Such channels may be formed by electrical discharge machining. Such a process leaves a recast metal layer and a heat-affected zone. The recast layer and heat-affected zone may contain dendritic metal crystals as a result of the combination of the heat from the electrical discharge and an environment flooded with the coolant. This may also result in the walls of the channels having nodules of melt material formed on the channel walls. These abnormalities on the channel walls, which may be significant in size relative to the cross-section of the channels, may affect coolant gas fl ow in use of the components.

Furthermore, components having such channels may be further processed by processes such as electroplating and other coating processes to create a thermal barrier coating. During such processes, abnormalities formed on the surface of the channel may be preferentially coated leading to further localised restrictions of the coolant gas flow.

Restrictions formed in channels for coolant gas flow within a component in a gas turbine engine may result in variation of the mass flow of coolant gas through the channels. This in turn may result in variation of the gas turbine specific fuel consumption which, in turn, may increase fuel consumption and reduce performance characteristics of the gas turbine engine relative to that which may otherwise be obtained.

According to an aspect there is provided a tool for use in processing a pre-formed channel within an electrically conductive component in order to reduce and/or inspect local protrusions left on the surface of the channel by the initial channel forming process, the tool comprising: a probe including a stem that is elongate in an axial direction and is configured to be inserted into the channel, and at least one electrode formed on the stem that is electrically isolated from the stem; a DC electric power supply, configured to establish an electric potential between the at least one electrode and the electrically conductive component in which the channel is formed; and an electrolyte solution supply configured to provide a flow of electrolyte solution into the channel.

In an aspect, a plurality of electrodes may be formed on the stem of the probe. A plurality of electrodes may be spaced apart along the length of the stem in the axial direction.

In an aspect, at least one electrode surrounds the stem at its position along the length of the stem in the axial direction.

In an aspect, at least one electrode is provided on one side of the stem relative to the axial direction of the stem and electrically isolated from material on the surface of the stem on the opposite side of the stem.
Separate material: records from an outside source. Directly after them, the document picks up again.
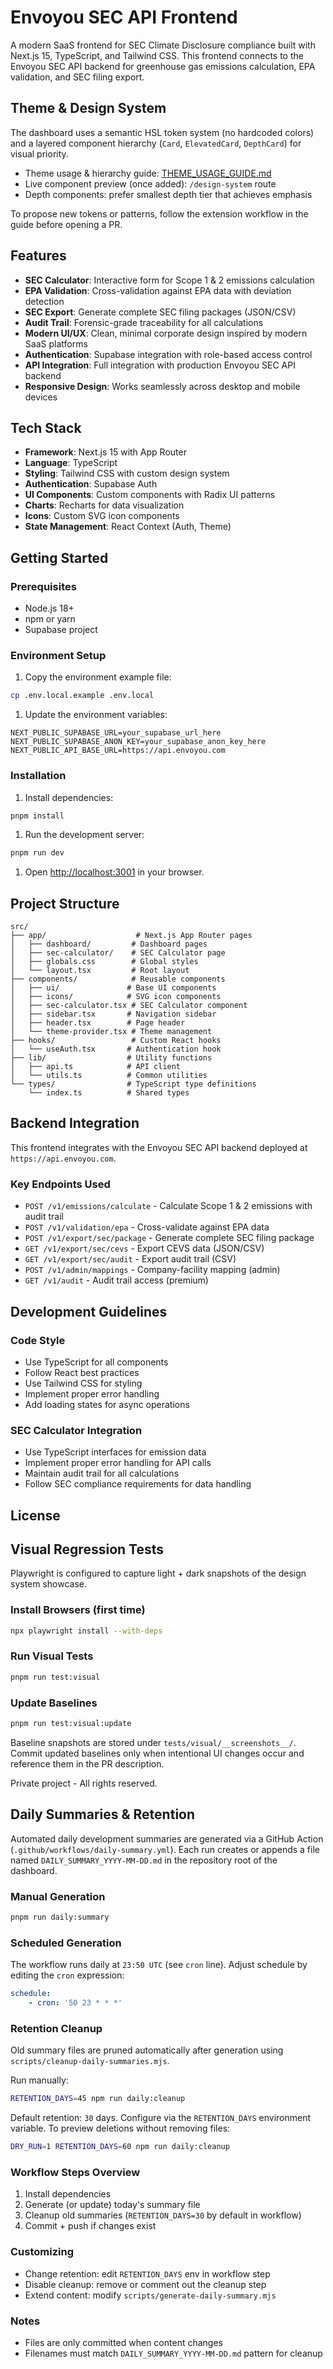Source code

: # Envoyou SEC API Frontend

A modern SaaS frontend for SEC Climate Disclosure compliance built with Next.js 15, TypeScript, and Tailwind CSS. This frontend connects to the Envoyou SEC API backend for greenhouse gas emissions calculation, EPA validation, and SEC filing export.

## Theme & Design System

The dashboard uses a semantic HSL token system (no hardcoded colors) and a layered component hierarchy (`Card`, `ElevatedCard`, `DepthCard`) for visual priority.

- Theme usage & hierarchy guide: [THEME_USAGE_GUIDE.md](./THEME_USAGE_GUIDE.md)
- Live component preview (once added): `/design-system` route
- Depth components: prefer smallest depth tier that achieves emphasis

To propose new tokens or patterns, follow the extension workflow in the guide before opening a PR.

## Features

- **SEC Calculator**: Interactive form for Scope 1 & 2 emissions calculation
- **EPA Validation**: Cross-validation against EPA data with deviation detection
- **SEC Export**: Generate complete SEC filing packages (JSON/CSV)
- **Audit Trail**: Forensic-grade traceability for all calculations
- **Modern UI/UX**: Clean, minimal corporate design inspired by modern SaaS platforms
- **Authentication**: Supabase integration with role-based access control
- **API Integration**: Full integration with production Envoyou SEC API backend
- **Responsive Design**: Works seamlessly across desktop and mobile devices

## Tech Stack

- **Framework**: Next.js 15 with App Router
- **Language**: TypeScript
- **Styling**: Tailwind CSS with custom design system
- **Authentication**: Supabase Auth
- **UI Components**: Custom components with Radix UI patterns
- **Charts**: Recharts for data visualization
- **Icons**: Custom SVG icon components
- **State Management**: React Context (Auth, Theme)

## Getting Started

### Prerequisites

- Node.js 18+
- npm or yarn
- Supabase project

### Environment Setup

1. Copy the environment example file:

```bash
cp .env.local.example .env.local
```

1. Update the environment variables:

```env
NEXT_PUBLIC_SUPABASE_URL=your_supabase_url_here
NEXT_PUBLIC_SUPABASE_ANON_KEY=your_supabase_anon_key_here
NEXT_PUBLIC_API_BASE_URL=https://api.envoyou.com
```

### Installation

1. Install dependencies:

```bash
pnpm install
```

1. Run the development server:

```bash
pnpm run dev
```

1. Open [http://localhost:3001](http://localhost:3001) in your browser.

## Project Structure

```text
src/
├── app/                    # Next.js App Router pages
│   ├── dashboard/         # Dashboard pages
│   ├── sec-calculator/    # SEC Calculator page
│   ├── globals.css        # Global styles
│   └── layout.tsx         # Root layout
├── components/            # Reusable components
│   ├── ui/               # Base UI components
│   ├── icons/            # SVG icon components
│   ├── sec-calculator.tsx # SEC Calculator component
│   ├── sidebar.tsx       # Navigation sidebar
│   ├── header.tsx        # Page header
│   └── theme-provider.tsx # Theme management
├── hooks/                 # Custom React hooks
│   └── useAuth.tsx       # Authentication hook
├── lib/                  # Utility functions
│   ├── api.ts            # API client
│   └── utils.ts          # Common utilities
└── types/                # TypeScript type definitions
    └── index.ts          # Shared types
```

## Backend Integration

This frontend integrates with the Envoyou SEC API backend deployed at `https://api.envoyou.com`.

### Key Endpoints Used

- `POST /v1/emissions/calculate` - Calculate Scope 1 & 2 emissions with audit trail
- `POST /v1/validation/epa` - Cross-validate against EPA data
- `POST /v1/export/sec/package` - Generate complete SEC filing package
- `GET /v1/export/sec/cevs` - Export CEVS data (JSON/CSV)
- `GET /v1/export/sec/audit` - Export audit trail (CSV)
- `POST /v1/admin/mappings` - Company-facility mapping (admin)
- `GET /v1/audit` - Audit trail access (premium)

## Development Guidelines

### Code Style

- Use TypeScript for all components
- Follow React best practices
- Use Tailwind CSS for styling
- Implement proper error handling
- Add loading states for async operations

### SEC Calculator Integration

- Use TypeScript interfaces for emission data
- Implement proper error handling for API calls
- Maintain audit trail for all calculations
- Follow SEC compliance requirements for data handling

## License

## Visual Regression Tests

Playwright is configured to capture light + dark snapshots of the design system showcase.

### Install Browsers (first time)

```bash
npx playwright install --with-deps
```

### Run Visual Tests

```bash
pnpm run test:visual
```

### Update Baselines

```bash
pnpm run test:visual:update
```

Baseline snapshots are stored under `tests/visual/__screenshots__/`. Commit updated baselines only when intentional UI changes occur and reference them in the PR description.

Private project - All rights reserved.

## Daily Summaries & Retention

Automated daily development summaries are generated via a GitHub Action (`.github/workflows/daily-summary.yml`). Each run creates or appends a file named `DAILY_SUMMARY_YYYY-MM-DD.md` in the repository root of the dashboard.

### Manual Generation

```bash
pnpm run daily:summary
```

### Scheduled Generation

The workflow runs daily at `23:50 UTC` (see `cron` line). Adjust schedule by editing the `cron` expression:

```yaml
schedule:
    - cron: '50 23 * * *'
```

### Retention Cleanup

Old summary files are pruned automatically after generation using `scripts/cleanup-daily-summaries.mjs`.

Run manually:

```bash
RETENTION_DAYS=45 npm run daily:cleanup
```

Default retention: `30` days. Configure via the `RETENTION_DAYS` environment variable. To preview deletions without removing files:

```bash
DRY_RUN=1 RETENTION_DAYS=60 npm run daily:cleanup
```

### Workflow Steps Overview

1. Install dependencies
1. Generate (or update) today's summary file
1. Cleanup old summaries (`RETENTION_DAYS=30` by default in workflow)
1. Commit + push if changes exist

### Customizing

- Change retention: edit `RETENTION_DAYS` env in workflow step
- Disable cleanup: remove or comment out the cleanup step
- Extend content: modify `scripts/generate-daily-summary.mjs`

### Notes

- Files are only committed when content changes
- Filenames must match `DAILY_SUMMARY_YYYY-MM-DD.md` pattern for cleanup

>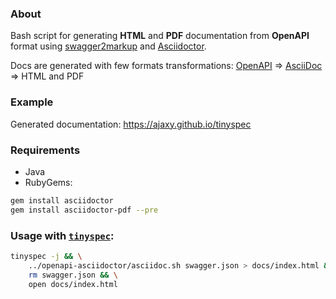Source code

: ### About
Bash script for generating **HTML** and **PDF** documentation from **OpenAPI** format using [swagger2markup](https://github.com/Swagger2Markup/swagger2markup-cli) and [Asciidoctor](https://asciidoctor.org/).

Docs are generated with few formats transformations: [OpenAPI](https://openapis.org/) => [AsciiDoc](https://asciidoctor.org/docs/what-is-asciidoc/) => HTML and PDF

### Example
Generated documentation: https://ajaxy.github.io/tinyspec

### Requirements
- Java
- RubyGems:
```bash
gem install asciidoctor
gem install asciidoctor-pdf --pre
```

### Usage with [`tinyspec`](https://github.com/Ajaxy/tinyspec):
```bash
tinyspec -j && \
    ../openapi-asciidoctor/asciidoc.sh swagger.json > docs/index.html && \
    rm swagger.json && \
    open docs/index.html
```
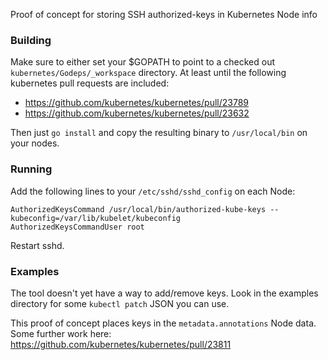 Proof of concept for storing SSH authorized-keys in Kubernetes Node info

### Building

Make sure to either set your $GOPATH to point to a checked out
```kubernetes/Godeps/_workspace``` directory. At least until the following
kubernetes pull requests are included:

 * https://github.com/kubernetes/kubernetes/pull/23789
 * https://github.com/kubernetes/kubernetes/pull/23632

Then just ```go install``` and copy the resulting binary to ```/usr/local/bin```
on your nodes.

### Running

Add the following lines to your ```/etc/sshd/sshd_config``` on each Node:

```
AuthorizedKeysCommand /usr/local/bin/authorized-kube-keys --kubeconfig=/var/lib/kubelet/kubeconfig
AuthorizedKeysCommandUser root
```

Restart sshd.

### Examples

The tool doesn't yet have a way to add/remove keys. Look in the examples directory
for some ```kubectl patch``` JSON you can use.

This proof of concept places keys in the ```metadata.annotations``` Node data. Some further work here: https://github.com/kubernetes/kubernetes/pull/23811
In an aspect, each of the electrodes is electrically isolated from the other electrodes. The DC electric power supply may be configured to independently control the power supplied to each of the electrodes.
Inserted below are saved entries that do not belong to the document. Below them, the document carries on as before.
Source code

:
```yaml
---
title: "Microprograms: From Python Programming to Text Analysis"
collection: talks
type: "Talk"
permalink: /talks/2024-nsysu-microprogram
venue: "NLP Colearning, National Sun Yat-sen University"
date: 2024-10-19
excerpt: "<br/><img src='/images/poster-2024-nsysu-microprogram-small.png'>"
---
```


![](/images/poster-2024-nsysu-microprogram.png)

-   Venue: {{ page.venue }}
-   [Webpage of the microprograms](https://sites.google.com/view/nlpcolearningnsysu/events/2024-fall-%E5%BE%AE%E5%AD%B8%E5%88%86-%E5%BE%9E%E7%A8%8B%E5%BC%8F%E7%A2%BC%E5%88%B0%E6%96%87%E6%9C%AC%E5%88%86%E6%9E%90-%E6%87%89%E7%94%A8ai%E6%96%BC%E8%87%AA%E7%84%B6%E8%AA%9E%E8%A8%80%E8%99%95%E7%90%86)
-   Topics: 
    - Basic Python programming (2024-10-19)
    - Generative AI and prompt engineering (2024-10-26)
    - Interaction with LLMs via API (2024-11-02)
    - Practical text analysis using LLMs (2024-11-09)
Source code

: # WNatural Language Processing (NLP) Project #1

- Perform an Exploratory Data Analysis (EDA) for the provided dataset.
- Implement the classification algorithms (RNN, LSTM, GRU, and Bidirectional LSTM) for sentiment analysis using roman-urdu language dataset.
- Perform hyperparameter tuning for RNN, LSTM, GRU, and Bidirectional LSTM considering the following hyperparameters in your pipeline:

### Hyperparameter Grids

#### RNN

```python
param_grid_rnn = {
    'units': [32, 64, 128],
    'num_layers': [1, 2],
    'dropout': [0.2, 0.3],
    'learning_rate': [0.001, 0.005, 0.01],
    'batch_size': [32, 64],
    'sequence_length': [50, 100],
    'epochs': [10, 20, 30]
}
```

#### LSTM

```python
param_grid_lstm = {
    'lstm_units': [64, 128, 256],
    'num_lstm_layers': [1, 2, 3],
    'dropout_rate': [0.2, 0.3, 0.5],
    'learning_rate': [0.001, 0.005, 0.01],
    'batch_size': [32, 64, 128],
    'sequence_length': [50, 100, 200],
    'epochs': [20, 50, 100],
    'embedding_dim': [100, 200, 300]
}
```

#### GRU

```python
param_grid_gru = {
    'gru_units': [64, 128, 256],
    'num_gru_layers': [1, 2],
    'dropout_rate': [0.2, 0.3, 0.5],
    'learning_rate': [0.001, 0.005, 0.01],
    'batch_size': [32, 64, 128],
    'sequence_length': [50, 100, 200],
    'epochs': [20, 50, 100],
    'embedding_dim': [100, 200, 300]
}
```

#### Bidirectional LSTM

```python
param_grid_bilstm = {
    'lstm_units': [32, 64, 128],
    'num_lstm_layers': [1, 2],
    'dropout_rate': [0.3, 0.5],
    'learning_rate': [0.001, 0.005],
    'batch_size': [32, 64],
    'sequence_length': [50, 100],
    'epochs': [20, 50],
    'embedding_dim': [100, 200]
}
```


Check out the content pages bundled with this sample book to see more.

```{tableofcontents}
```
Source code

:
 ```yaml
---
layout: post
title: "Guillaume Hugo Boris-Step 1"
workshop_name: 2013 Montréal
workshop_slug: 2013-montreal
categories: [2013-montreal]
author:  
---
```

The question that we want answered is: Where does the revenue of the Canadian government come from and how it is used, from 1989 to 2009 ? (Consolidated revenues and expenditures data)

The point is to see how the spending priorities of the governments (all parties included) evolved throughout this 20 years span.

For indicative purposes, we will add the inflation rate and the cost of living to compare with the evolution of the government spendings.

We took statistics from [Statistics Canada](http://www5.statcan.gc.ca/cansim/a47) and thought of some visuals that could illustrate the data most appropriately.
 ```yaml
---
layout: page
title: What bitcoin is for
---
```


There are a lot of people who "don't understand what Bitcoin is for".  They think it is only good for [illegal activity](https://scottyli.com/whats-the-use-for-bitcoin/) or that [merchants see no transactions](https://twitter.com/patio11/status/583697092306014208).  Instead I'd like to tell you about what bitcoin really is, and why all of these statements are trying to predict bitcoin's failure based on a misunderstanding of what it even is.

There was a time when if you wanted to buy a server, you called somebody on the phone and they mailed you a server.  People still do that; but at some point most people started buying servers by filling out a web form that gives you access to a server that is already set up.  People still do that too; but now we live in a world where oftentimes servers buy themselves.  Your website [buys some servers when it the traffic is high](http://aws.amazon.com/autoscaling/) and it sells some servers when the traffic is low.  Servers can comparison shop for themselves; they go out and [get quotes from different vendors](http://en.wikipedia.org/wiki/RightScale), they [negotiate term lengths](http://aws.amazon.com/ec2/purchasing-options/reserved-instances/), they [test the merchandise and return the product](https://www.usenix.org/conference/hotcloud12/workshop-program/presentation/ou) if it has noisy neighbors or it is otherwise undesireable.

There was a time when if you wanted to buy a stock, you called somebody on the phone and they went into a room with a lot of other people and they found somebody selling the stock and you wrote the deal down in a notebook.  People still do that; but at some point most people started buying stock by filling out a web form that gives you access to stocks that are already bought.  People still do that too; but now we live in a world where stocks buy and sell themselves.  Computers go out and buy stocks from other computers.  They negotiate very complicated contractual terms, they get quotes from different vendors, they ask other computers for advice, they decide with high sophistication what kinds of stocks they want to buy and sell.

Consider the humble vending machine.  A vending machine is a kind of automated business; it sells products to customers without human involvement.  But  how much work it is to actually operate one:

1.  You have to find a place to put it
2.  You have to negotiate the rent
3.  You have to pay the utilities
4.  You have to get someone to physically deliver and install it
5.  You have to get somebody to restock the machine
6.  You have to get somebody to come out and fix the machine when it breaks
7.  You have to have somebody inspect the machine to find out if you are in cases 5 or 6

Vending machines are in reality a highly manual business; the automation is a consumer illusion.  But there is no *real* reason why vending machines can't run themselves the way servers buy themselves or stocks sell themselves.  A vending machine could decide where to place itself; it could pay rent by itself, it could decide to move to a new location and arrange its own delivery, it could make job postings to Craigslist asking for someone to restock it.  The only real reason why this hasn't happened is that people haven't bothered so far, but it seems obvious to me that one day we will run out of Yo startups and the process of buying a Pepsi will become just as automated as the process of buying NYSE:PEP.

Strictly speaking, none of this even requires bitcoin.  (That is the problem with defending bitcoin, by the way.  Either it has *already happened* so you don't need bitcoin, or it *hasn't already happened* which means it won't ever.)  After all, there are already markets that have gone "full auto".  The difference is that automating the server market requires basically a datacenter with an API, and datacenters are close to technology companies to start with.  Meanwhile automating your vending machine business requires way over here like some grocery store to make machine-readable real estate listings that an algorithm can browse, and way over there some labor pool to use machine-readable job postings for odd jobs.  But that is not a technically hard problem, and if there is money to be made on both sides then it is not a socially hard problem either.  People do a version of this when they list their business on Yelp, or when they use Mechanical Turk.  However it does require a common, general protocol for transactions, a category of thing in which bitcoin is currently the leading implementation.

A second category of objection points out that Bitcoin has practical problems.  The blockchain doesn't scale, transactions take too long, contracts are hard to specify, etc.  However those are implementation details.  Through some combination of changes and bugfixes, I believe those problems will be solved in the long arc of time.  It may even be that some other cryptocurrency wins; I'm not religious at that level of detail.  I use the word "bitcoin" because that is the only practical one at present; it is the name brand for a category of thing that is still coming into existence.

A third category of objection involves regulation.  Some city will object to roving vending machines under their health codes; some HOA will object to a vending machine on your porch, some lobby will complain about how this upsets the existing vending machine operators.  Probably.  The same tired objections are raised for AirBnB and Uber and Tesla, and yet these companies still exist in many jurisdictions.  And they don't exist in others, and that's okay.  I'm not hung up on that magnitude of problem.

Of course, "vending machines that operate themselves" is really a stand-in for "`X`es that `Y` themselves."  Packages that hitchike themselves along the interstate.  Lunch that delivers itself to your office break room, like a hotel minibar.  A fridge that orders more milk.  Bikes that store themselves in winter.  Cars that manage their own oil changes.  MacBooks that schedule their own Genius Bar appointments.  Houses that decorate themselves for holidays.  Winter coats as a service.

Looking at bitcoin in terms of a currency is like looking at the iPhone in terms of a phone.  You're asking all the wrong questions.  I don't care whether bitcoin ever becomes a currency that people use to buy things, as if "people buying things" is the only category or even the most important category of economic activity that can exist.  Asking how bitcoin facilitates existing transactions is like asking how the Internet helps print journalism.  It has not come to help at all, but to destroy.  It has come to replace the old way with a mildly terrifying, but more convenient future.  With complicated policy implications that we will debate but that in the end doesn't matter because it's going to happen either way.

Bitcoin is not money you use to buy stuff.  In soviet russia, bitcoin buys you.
In an aspect, a plurality of electrical conductors may be provided within the stem, each connected to the DC electric power supply and to a respective one of the electrodes.
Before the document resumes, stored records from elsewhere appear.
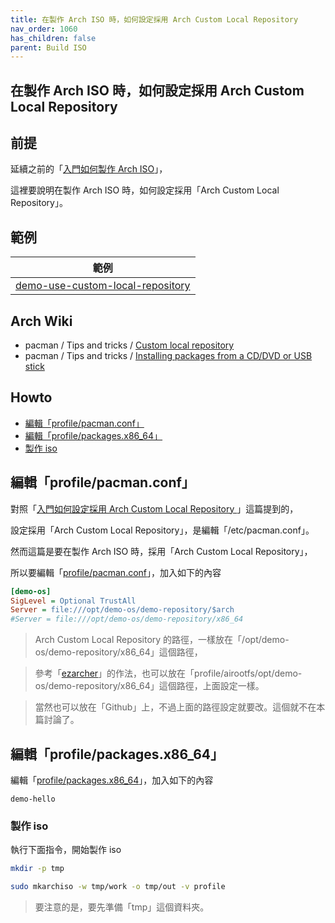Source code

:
 ```yaml
---
title: 在製作 Arch ISO 時，如何設定採用 Arch Custom Local Repository
nav_order: 1060
has_children: false
parent: Build ISO
---
```



## 在製作 Arch ISO 時，如何設定採用 Arch Custom Local Repository


## 前提

延續之前的「[入門如何製作 Arch ISO](https://samwhelp.github.io/note-about-archlinux/read/build-iso/start-build-arch-iso.html)」，

這裡要說明在製作 Arch ISO 時，如何設定採用「Arch Custom Local Repository」。


## 範例

| 範例 |
| --- |
| [demo-use-custom-local-repository](https://github.com/samwhelp/note-about-archlinux/tree/gh-pages/_demo/build-iso/demo-os/demo-iso-profile/demo-use-custom-local-repository) |


## Arch Wiki

* pacman / Tips and tricks / [Custom local repository](https://wiki.archlinux.org/title/Pacman/Tips_and_tricks#Custom_local_repository)
* pacman / Tips and tricks / [Installing packages from a CD/DVD or USB stick](https://wiki.archlinux.org/title/Pacman/Tips_and_tricks#Installing_packages_from_a_CD/DVD_or_USB_stick)


## Howto

* [編輯「profile/pacman.conf」](#編輯profilepacmanconf」)
* [編輯「profile/packages.x86_64」](#編輯profilepackagesx86_64」)
* [製作 iso](#製作-iso)


## 編輯「profile/pacman.conf」

對照「[入門如何設定採用 Arch Custom Local Repository ](https://samwhelp.github.io/note-about-archlinux/read/build-iso/start-use-custom-local-repository.html)」這篇提到的，

設定採用「Arch Custom Local Repository」，是編輯「/etc/pacman.conf」。

然而這篇是要在製作 Arch ISO 時，採用「Arch Custom Local Repository」，

所以要編輯「[profile/pacman.conf](https://github.com/samwhelp/note-about-archlinux/blob/gh-pages/_demo/build-iso/demo-os/demo-iso-profile/demo-use-custom-local-repository/profile/pacman.conf#L106)」，加入如下的內容

``` ini
[demo-os]
SigLevel = Optional TrustAll
Server = file:///opt/demo-os/demo-repository/$arch
#Server = file:///opt/demo-os/demo-repository/x86_64
```

> Arch Custom Local Repository 的路徑，一樣放在「/opt/demo-os/demo-repository/x86_64」這個路徑，

> 參考「[ezarcher](https://osdn.net/projects/ezarch/releases/)」的作法，也可以放在「profile/airootfs/opt/demo-os/demo-repository/x86_64」這個路徑，上面設定一樣。

> 當然也可以放在「Github」上，不過上面的路徑設定就要改。這個就不在本篇討論了。


## 編輯「profile/packages.x86_64」

編輯「[profile/packages.x86_64](https://github.com/samwhelp/note-about-archlinux/blob/gh-pages/_demo/build-iso/demo-os/demo-iso-profile/demo-use-custom-local-repository/profile/packages.x86_64#L133)」，加入如下的內容

```
demo-hello
```

### 製作 iso

執行下面指令，開始製作 iso

``` sh
mkdir -p tmp

sudo mkarchiso -w tmp/work -o tmp/out -v profile
```

> 要注意的是，要先準備「tmp」這個資料夾。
In an aspect, an electrical conductor may be provided within the stem and configured to have an adjustable position within the stem along the axial direction. The electrical conductor may be connected to the DC electric power supply and, at different positions of the electrical conductor along the axial direction, the electrical conductor may be electrically connected to a respective different electrode.

In an aspect, an electrical conductor may be provided within the stem and configured to rotate within the stem about an axis of rotation that is parallel to the axial direction of the stem. The electrical conductor may be connected to the DC electric power supply and, at different rotational positions of the conductor about its axis of rotation, the electrical conductor may be electrically connected to a respective different electrode.

In an aspect, the DC electric power supply may be configured to be operable in a protrusion removal mode in which an electric current is provided via at least one electrode such that, in the presence of the electrolyte solution provided by the electrolyte solution supply, material on the surface of the channel adjacent to the electrode is electrochemically removed. The DC electric power supply may be configured to provide one or more pulses of electric current via the at least one electrode, in which the electric current gradually increases within each pulse.

In an aspect, the electrolyte solution supply is configured to provide a flow of electrolyte solution along the channel in a flow direction; and the DC electric power supply is configured to successively provide electric current to a plurality of electrodes that are arranged along the stem of the probe such that each electrode that receives electric current is further along the stem in the flow direction than the next electrode to be provided with the electric current.

In an aspect, the DC electric power supply is configured to be operable in an inspection mode in which a constant voltage is provided to at least one electrode. The tool may further comprise a monitor for measuring the electric current flowing between the electrode and the electrically conductive component. The tool may further comprise a controller, configured to determine data relating to the size of a protrusion on the surface of the channel adjacent the electrode from the measurement of the electric current flow at the constant voltage In an aspect the tool may further comprise an actuator configured to control the position of the probe within the channel in at least one of a linear direction parallel to the axial direction of the probe and a rotational direction about an axis that is parallel to the axial direction of the probe.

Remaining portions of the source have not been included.